Where in the records does the word "完成编辑和删除作业功能" appear? Copy each line that holds it.

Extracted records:

※

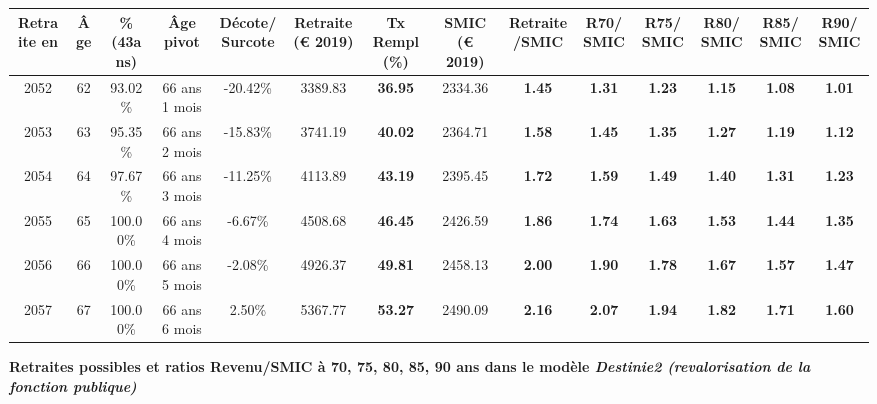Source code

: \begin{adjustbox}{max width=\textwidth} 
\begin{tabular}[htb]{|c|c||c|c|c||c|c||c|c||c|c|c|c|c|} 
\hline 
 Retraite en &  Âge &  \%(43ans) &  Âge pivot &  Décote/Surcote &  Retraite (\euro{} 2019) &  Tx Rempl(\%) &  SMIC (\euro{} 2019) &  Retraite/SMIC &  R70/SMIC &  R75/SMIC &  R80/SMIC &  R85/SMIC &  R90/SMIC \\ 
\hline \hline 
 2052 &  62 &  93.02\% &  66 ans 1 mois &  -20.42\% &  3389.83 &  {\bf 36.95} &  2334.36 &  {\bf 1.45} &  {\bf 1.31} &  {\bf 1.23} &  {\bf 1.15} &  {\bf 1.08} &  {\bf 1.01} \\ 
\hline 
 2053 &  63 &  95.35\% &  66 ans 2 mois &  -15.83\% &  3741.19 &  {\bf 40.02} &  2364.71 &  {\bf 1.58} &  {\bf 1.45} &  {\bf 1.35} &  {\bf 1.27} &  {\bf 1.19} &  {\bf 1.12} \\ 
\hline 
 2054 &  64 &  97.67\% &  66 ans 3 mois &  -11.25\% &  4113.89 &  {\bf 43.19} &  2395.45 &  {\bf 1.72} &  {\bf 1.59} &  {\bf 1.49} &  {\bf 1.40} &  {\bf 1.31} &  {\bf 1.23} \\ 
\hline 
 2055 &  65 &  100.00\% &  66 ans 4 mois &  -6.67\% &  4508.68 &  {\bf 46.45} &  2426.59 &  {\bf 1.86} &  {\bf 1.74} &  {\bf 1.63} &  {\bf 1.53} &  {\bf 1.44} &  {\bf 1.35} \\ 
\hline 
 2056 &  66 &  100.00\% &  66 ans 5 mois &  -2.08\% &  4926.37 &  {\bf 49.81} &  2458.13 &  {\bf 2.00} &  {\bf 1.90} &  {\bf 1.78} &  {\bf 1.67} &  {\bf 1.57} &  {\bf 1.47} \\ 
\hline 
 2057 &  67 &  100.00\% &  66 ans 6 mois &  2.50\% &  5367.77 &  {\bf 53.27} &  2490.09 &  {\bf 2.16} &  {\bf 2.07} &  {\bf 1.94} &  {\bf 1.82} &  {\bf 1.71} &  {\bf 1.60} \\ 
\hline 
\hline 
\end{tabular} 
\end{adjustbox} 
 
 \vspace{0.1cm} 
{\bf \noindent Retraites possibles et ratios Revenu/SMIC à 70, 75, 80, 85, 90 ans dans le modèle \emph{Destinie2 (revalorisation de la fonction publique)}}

※

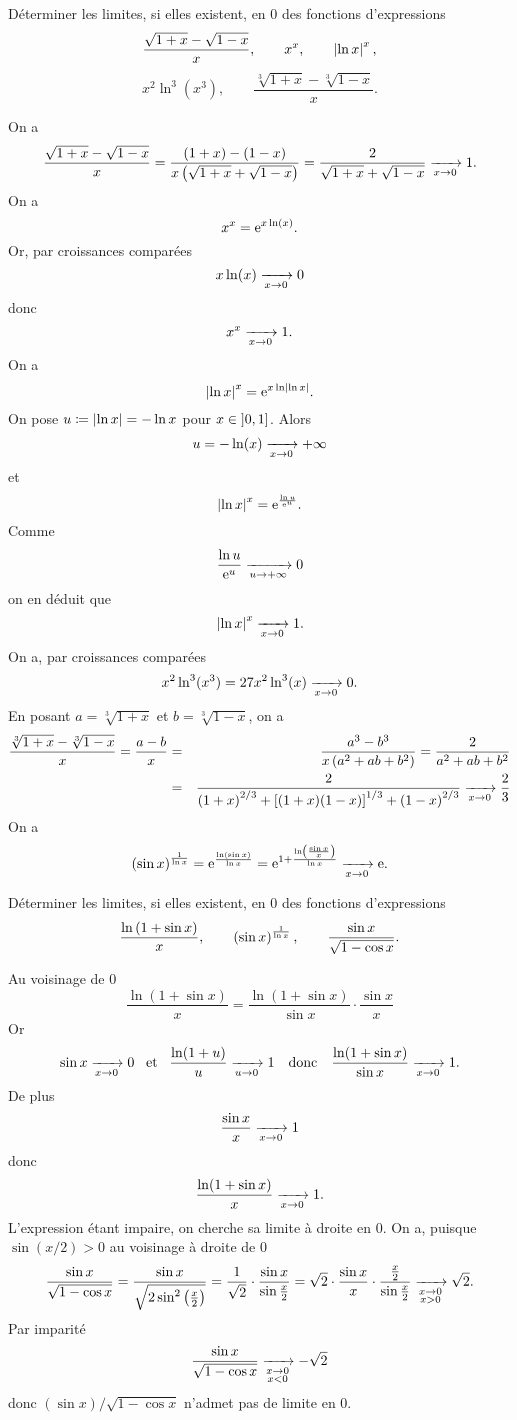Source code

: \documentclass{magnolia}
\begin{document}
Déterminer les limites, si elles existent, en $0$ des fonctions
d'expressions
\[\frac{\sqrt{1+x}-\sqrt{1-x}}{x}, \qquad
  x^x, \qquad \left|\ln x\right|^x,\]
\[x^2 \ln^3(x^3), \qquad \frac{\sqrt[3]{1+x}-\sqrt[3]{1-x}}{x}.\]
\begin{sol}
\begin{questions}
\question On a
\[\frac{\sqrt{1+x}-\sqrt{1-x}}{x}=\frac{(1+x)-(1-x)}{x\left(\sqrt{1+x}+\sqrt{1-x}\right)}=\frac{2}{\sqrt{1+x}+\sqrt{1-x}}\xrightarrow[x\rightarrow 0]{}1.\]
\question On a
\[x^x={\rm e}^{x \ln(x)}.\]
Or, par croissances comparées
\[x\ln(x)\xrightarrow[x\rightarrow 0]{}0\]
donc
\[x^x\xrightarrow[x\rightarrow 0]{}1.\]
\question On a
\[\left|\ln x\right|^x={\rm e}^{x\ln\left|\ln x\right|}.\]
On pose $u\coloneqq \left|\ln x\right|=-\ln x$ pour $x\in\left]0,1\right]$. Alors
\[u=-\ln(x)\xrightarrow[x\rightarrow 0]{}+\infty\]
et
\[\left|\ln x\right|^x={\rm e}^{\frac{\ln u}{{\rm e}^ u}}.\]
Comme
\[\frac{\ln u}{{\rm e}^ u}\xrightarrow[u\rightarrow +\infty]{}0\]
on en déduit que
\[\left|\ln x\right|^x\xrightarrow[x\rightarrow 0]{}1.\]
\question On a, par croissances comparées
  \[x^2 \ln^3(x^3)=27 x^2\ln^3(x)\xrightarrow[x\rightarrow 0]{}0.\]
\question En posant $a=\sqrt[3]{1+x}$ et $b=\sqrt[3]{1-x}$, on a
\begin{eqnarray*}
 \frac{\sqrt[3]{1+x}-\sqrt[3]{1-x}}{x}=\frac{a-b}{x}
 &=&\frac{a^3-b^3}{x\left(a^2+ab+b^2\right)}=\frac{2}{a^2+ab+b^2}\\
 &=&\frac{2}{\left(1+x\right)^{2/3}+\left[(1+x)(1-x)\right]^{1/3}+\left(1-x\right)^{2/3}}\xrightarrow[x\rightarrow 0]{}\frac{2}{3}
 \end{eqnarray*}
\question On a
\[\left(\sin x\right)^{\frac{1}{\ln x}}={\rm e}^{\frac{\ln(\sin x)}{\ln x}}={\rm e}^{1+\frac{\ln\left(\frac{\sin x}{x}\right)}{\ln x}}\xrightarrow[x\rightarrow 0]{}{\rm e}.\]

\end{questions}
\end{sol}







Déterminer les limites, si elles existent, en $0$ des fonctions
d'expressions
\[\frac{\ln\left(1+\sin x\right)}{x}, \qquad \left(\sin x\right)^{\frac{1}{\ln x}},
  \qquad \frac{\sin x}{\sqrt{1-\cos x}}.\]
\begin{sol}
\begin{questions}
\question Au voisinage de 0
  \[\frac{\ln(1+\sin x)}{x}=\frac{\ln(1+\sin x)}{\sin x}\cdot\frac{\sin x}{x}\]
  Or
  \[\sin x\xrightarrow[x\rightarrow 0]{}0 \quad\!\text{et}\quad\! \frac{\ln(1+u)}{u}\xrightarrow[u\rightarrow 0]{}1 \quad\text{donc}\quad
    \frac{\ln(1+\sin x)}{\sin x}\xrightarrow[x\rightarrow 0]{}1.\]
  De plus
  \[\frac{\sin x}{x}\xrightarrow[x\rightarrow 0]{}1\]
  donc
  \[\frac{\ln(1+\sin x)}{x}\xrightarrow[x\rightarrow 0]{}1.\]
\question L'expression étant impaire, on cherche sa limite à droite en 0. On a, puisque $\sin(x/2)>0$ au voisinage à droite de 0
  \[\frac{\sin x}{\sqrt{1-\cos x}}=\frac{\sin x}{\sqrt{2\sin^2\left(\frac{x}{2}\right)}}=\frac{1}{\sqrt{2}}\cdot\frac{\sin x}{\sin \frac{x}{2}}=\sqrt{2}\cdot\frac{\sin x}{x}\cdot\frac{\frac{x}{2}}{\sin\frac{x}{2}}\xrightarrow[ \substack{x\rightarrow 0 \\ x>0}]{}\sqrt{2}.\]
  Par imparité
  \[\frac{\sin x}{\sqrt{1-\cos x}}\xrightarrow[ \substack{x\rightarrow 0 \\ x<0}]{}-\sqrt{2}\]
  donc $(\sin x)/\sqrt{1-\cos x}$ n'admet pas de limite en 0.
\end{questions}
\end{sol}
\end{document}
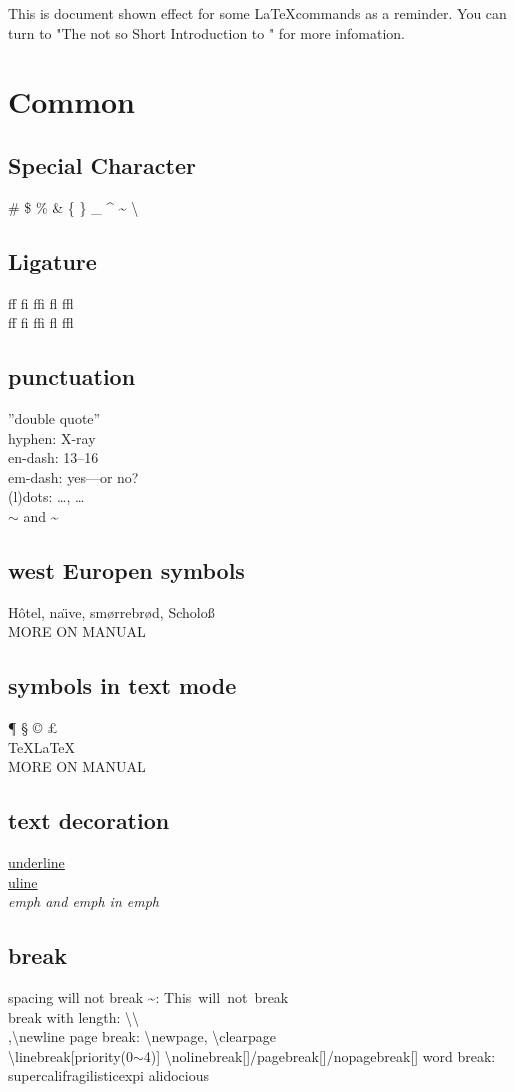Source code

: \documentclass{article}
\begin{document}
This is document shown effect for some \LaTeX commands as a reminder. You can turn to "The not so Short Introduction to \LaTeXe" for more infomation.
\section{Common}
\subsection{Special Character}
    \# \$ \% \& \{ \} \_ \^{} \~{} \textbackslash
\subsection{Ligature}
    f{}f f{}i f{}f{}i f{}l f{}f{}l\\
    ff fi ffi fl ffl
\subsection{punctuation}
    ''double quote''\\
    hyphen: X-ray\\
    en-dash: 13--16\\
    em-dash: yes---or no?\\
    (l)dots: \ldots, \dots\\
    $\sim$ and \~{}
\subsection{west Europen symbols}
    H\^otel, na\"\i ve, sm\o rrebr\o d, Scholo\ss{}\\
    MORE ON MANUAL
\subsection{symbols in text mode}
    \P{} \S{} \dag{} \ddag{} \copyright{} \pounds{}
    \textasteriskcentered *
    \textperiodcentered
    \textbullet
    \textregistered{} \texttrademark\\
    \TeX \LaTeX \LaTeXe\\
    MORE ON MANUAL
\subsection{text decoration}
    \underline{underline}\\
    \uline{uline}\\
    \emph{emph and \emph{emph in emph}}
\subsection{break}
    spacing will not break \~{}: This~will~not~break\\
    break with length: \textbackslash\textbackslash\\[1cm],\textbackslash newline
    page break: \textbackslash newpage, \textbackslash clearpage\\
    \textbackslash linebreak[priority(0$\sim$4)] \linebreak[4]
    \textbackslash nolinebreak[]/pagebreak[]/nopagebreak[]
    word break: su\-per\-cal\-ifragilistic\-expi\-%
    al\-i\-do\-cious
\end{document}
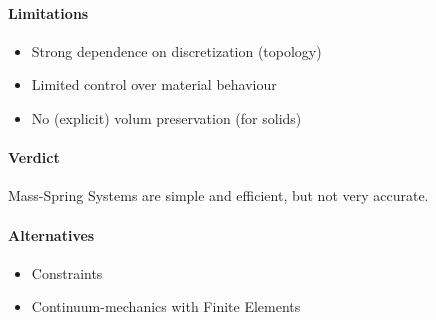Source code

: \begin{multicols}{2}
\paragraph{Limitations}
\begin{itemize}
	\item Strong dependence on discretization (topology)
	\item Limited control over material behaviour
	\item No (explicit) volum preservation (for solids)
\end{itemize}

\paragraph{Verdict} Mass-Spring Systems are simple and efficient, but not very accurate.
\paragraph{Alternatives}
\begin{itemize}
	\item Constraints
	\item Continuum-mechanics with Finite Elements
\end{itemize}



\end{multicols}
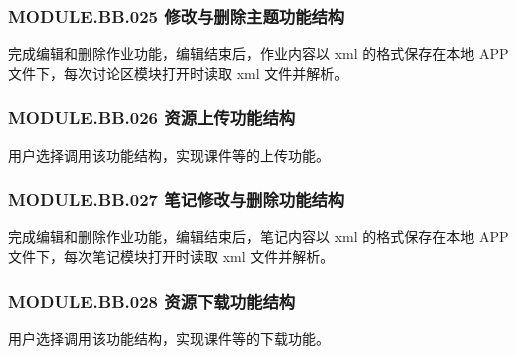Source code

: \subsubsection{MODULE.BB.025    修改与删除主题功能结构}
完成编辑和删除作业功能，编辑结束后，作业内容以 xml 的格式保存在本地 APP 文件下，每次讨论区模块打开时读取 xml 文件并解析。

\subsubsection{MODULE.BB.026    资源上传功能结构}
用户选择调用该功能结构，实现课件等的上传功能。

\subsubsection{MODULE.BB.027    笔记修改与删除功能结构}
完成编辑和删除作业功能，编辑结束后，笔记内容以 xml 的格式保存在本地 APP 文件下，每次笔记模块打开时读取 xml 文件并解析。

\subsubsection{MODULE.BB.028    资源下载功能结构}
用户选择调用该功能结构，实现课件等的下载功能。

※

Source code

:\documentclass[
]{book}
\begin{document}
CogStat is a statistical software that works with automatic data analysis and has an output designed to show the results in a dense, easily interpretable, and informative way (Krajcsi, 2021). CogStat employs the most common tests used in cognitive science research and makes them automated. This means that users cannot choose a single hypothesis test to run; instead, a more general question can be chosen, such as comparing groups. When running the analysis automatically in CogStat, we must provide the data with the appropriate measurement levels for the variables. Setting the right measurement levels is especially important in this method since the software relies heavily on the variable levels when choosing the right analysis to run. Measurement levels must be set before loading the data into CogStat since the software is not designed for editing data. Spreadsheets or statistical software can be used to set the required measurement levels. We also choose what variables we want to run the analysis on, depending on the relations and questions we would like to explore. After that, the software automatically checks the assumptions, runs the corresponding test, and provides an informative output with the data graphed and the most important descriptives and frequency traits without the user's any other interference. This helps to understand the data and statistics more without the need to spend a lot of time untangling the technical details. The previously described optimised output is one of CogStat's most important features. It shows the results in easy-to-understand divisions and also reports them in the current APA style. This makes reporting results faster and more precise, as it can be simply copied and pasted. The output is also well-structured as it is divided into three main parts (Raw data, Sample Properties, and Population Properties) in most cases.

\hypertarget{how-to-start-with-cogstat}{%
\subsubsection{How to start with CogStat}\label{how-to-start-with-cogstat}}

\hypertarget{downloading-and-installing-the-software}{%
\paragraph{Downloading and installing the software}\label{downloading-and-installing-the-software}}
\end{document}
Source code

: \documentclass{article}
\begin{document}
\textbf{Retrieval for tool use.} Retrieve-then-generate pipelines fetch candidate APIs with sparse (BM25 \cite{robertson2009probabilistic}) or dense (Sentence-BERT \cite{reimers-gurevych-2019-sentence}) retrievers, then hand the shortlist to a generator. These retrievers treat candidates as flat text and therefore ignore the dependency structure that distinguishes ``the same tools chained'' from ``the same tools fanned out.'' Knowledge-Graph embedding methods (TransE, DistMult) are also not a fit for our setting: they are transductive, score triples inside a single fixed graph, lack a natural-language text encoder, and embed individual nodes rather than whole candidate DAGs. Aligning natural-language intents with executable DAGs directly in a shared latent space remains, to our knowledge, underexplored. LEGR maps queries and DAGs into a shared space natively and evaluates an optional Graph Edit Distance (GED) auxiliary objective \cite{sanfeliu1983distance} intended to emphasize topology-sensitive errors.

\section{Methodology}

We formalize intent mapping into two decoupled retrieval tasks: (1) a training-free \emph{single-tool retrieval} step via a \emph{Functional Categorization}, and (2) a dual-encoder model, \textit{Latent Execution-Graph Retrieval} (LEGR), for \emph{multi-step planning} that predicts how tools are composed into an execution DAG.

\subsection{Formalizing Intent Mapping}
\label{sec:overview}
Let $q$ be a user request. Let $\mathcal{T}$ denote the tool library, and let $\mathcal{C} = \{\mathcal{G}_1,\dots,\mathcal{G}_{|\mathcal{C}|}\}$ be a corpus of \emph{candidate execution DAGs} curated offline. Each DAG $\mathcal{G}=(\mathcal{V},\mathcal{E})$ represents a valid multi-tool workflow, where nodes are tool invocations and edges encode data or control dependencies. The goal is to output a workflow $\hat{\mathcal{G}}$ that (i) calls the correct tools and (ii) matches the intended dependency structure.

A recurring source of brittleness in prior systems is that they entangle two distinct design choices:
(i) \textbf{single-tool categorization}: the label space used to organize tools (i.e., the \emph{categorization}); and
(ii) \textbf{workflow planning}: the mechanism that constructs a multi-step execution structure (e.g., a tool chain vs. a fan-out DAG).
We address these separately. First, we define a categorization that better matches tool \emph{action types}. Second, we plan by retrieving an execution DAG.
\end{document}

※

Final answer
完成编辑和删除作业功能，编辑结束后，作业内容以 xml 的格式保存在本地 APP 文件下，每次讨论区模块打开时读取 xml 文件并解析。
完成编辑和删除作业功能，编辑结束后，笔记内容以 xml 的格式保存在本地 APP 文件下，每次笔记模块打开时读取 xml 文件并解析。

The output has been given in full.